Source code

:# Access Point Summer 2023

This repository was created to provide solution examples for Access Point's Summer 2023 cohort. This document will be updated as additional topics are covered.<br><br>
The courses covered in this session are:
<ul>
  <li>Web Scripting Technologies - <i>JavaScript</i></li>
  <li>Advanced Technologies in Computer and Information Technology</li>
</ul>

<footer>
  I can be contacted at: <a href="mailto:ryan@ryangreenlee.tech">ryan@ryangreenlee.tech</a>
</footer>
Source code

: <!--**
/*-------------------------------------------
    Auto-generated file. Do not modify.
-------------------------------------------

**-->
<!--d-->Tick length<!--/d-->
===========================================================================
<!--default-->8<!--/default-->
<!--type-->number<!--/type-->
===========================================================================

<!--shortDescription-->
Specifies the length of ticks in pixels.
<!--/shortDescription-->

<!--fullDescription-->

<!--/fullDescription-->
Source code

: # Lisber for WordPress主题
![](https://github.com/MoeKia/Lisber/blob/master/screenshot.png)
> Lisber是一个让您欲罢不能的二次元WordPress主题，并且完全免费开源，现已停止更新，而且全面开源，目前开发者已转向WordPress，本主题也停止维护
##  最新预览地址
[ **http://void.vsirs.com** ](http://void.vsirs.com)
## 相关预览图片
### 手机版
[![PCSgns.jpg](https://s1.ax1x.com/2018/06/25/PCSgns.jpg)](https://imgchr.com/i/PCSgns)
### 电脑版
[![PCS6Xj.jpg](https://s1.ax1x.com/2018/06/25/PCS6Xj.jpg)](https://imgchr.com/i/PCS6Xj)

....................

* DESCRIPTION OF THE TASK *
Pull every line with the word "shortDescription" from the data.

* RESPONSE *
<!--shortDescription-->
<!--/shortDescription-->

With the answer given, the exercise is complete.